I am Kimberly Bazia
a family member of someone we've lost to ALS
Texas
To see such a strong independent man slowly lose his independence and quality of life, was beyond imaginable. Such a cruel disease.
When my father received his ALS diagnosis, I honestly had no idea what that truly meant.
I knew I had seen the Ice Bucket challenges all over social media, but I had no other knowledge. As I began my research I discovered more about ALS. This was not an easy task and often found myself in denial. Honestly, it was not until ALS began progressing so quickly that I truly began to comprehend what ALS was.
My father’s diagnosis moved quickly. Each day he seemed to face something new. Each day was a new loss for him. ALS deteriorated my father’s body, while his mind remained intact. To see such a strong independent man slowly lose his independence and quality of life, was beyond imaginable. Such a cruel disease.

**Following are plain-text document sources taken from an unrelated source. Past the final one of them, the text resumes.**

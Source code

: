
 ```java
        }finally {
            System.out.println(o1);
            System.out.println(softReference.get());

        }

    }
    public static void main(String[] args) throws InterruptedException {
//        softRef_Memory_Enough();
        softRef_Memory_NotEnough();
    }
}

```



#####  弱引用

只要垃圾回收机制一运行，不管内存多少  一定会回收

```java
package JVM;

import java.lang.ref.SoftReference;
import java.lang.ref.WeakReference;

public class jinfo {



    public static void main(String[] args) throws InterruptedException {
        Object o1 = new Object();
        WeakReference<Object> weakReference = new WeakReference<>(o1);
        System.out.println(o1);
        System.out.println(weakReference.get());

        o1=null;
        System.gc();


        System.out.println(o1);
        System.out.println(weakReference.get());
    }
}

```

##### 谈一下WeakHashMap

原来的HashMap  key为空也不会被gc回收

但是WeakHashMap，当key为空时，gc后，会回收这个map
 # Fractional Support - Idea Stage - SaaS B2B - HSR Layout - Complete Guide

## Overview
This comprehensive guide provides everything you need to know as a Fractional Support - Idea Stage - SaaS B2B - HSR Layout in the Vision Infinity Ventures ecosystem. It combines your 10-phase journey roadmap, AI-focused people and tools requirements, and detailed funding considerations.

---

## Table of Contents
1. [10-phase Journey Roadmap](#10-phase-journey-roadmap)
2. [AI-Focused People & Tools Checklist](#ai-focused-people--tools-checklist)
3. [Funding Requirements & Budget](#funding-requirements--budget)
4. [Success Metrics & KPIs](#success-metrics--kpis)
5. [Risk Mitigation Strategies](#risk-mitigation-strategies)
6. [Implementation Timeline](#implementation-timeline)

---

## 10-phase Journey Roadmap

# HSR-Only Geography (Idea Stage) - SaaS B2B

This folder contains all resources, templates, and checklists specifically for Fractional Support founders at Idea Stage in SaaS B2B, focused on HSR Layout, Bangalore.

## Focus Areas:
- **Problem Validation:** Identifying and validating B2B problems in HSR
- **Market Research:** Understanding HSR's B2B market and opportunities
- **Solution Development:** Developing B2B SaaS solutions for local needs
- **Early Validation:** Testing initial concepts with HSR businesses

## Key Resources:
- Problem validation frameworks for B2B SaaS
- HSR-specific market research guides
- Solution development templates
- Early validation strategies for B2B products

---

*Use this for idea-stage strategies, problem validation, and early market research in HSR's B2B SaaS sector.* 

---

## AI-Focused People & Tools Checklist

It was extremely difficult to locate and acquire caretakers that his insurance would cover. Our only option was to have a family member become his caretaker. This meant that I had to leave my family and my career to become his caretaker (it was the least I could do for a man who raised me alone). Without the assistance from the ALS Foundation, we would have all been lost. I cannot express my gratitude enough!
My dad often would state that he acquired ALS for a reason…..I believe that reason was to ignite a fire in his family members to become actively involved.